Before Delroy Grant was arrested in connection with the Night Stalker offences, reporter Linda Piper looked into the Operation Minstead investigation.

IT IS nearly 18 years since the Met Police began their search for serial sex attacker who preys on old people.

But following more than 100 attacks and an investigation whose costs are likely to run into millions of pounds, it would appear the police are very little further forward in their search for the man dubbed the Night Stalker.

Operation Minstead, created six years after the first attack, is the longest running Met investigation.

It still occupies the working days of 20 police officers and nine civilian staff, with dozens more drafted in for special operations and to process information such as CCTV.

Yet according to a Freedom of Information request by News Shopper, not a single suspect has been arrested or interviewed.

The Met has spent £102,700 on processing 2,054 voluntary DNA samples to see if they can match any to DNA left by the attacker.

But so far, they appear to have drawn a blank.

In the meantime, estimates of the number of attacks this man has carried out, have risen from a list of 32 in 2003 to anywhere between 100 and 200.

The Met refuses to reveal how many attacks it believes the Night Stalker has carried out, because it claims the information could hamper the investigation and help the man avoid capture.

Yet in 2003, it issued a detailed list of his victims, including their ages, the date of attack and the towns where they took place.

The victims are pensioners, both men and women.

Already a number of the Night Stalker's victims have died without the comfort of knowing the man who brough fear and indignity to their last years, has been caught.

The Met was unable to tell News Shopper how much the investigation has cost, how many officers have been involved or how much overtime has been claimed, because it said id would cost too much and take too long.

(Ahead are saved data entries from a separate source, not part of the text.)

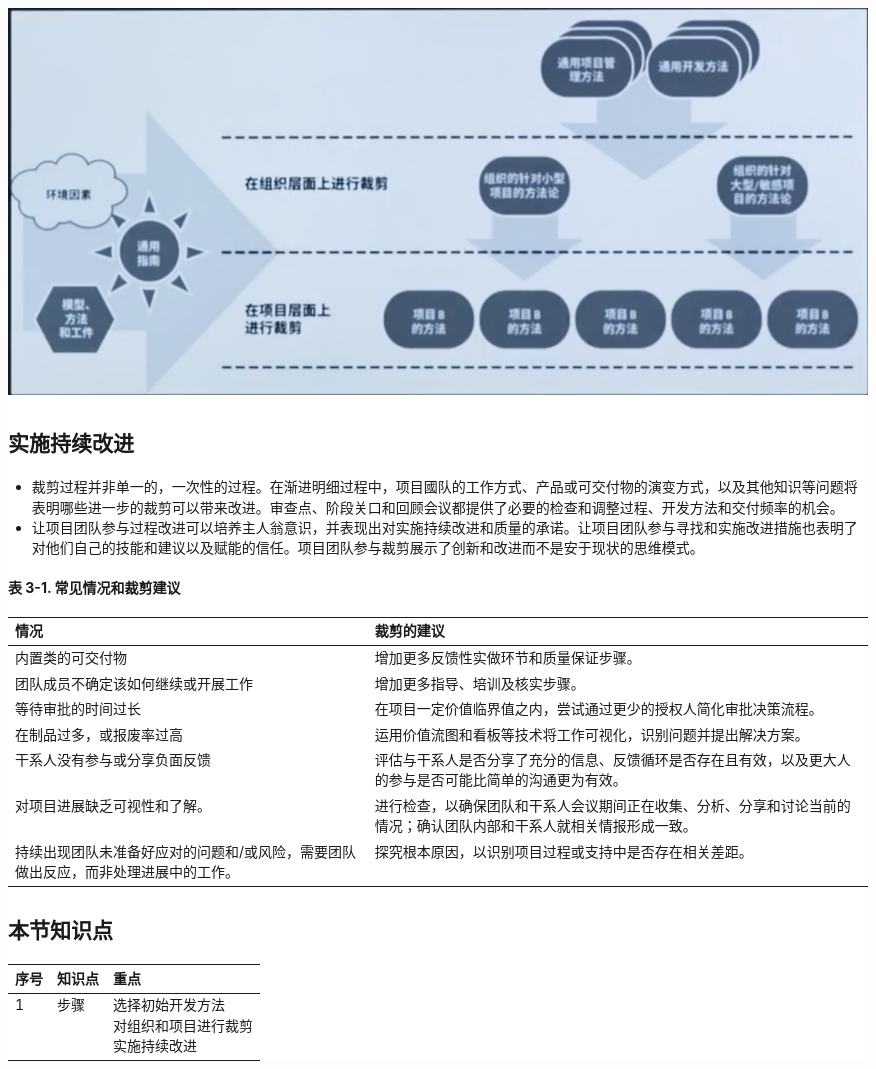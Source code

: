 ![alt text](img/c250_cut_for_orgnizition.png)

## 实施持续改进

- 裁剪过程并非单一的，一次性的过程。在渐进明细过程中，项目國队的工作方式、产品或可交付物的演变方式，以及其他知识等问题将表明哪些进一步的裁剪可以带来改进。审查点、阶段关口和回顾会议都提供了必要的检查和调整过程、开发方法和交付频率的机会。
- 让项目团队参与过程改进可以培养主人翁意识，并表现出对实施持续改进和质量的承诺。让项目团队参与寻找和实施改进措施也表明了对他们自己的技能和建议以及赋能的信任。项目团队参与裁剪展示了创新和改进而不是安于现状的思维模式。

#### 表 3-1. 常见情况和裁剪建议

| 情况 | 裁剪的建议 |
| :--- | :--- |
| 内置类的可交付物 | 增加更多反馈性实做环节和质量保证步骤。 |
| 团队成员不确定该如何继续或开展工作 | 增加更多指导、培训及核实步骤。 |
| 等待审批的时间过长 | 在项目一定价值临界值之内，尝试通过更少的授权人简化审批决策流程。 |
| 在制品过多，或报废率过高 | 运用价值流图和看板等技术将工作可视化，识别问题并提出解决方案。 |
| 干系人没有参与或分享负面反馈 | 评估与干系人是否分享了充分的信息、反馈循环是否存在且有效，以及更大人的参与是否可能比简单的沟通更为有效。 |
| 对项目进展缺乏可视性和了解。 | 进行检查，以确保团队和干系人会议期间正在收集、分析、分享和讨论当前的情况；确认团队内部和干系人就相关情报形成一致。 |
| 持续出现团队未准备好应对的问题和/或风险，需要团队做出反应，而非处理进展中的工作。 | 探究根本原因，以识别项目过程或支持中是否存在相关差距。 |

## 本节知识点

| 序号 | 知识点 | 重点 |
| :--- | :--- | :--- |
| 1 | 步骤 | 选择初始开发方法<br>对组织和项目进行裁剪<br>实施持续改进 |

A Met Police spokesman said: "It is one of the Met's top priorities to catch this man and we are doing all we can to make sure that happens."

Their homes are broken into in the middle of the night and the Night Stalker removes lighbulbs, cuts phone lines and shines a torch in his victims’ faces, so they cannot see his face.

He often spends time talking with them.

He robs them and, in many cases, he also sexually assaults them.

In one attack in Orpington, his victim was so badly injured, she almost died.

He has been described by his victims as a light-skinned black man, about 5ft 11 tall, wearing dark clothing, gloves and a balaclava.

He could be aged anything from mid-20s to mid-40s.

His victims all live in towns within a defined area which encompasses mainly Bromley and Bexley boroughs, the Croydon area and parts of nearby Surrey.

DNA LEADS HUNT TO THE CARIBBEAN

DNA research suggested his family came from the Caribbean’s lower Winward group of islands, including Barbados, Trinidad, Tobago, St Lucia and St Vincent.

Operation Minstead sent officers to the islands to liaise with police officers there and appeal for information.

The Met was able to reveal to News Shopper eight officers went on investigations overseas, but refused to say where, when, why, how long for and how much the trips cost.

It said trying to recover the information from years of documentation would be too costly and take too long.

Yet newspaper coverage at the time revealed details of one trip which involved five officers, including Chief Superintendent Simon Morgan, who has been in charge of the investigation since Operation Minstead was launched in 1998, six years after the first attack.

According to the reports, the officers spent eight days visiting Tobago and Barbados in October 2006, at an estimated cost of £10,000.

It is not known whether they returned with any useful information.

Since the search began, several of the Night Stalker’s victims have died without the comfort of knowing the man who brought fear and indignity to their last years, had been caught.

HAS OPERATION BEEN A WASTE?

TO TRY and find out how Operation Minstead was progressing after so many years and so many attacks, News Shopper asked the Met 23 questions in a freedom of Information request.

Of the 23 questions, they answered on six.

The other 17 questions covering costs, trips abroad, number of offences and dates of the first and latest attacks, were refused.

So, after nearly 18 years we ask is the Met any nearer to catching the Night Stalker? They will not say.

Has he struck in recent weeks, months or years? They will not say.

Do the police have any suspects? They will not say.

Does the Met know how many victims he has claimed? They will not say.

Do the police know how he chooses his victims? They will not say.

Have millions of pounds been wasted and have many elderly people’s lives blighted unnecessarily through Operation Minstead’s incompetence? That is a question still to be answered.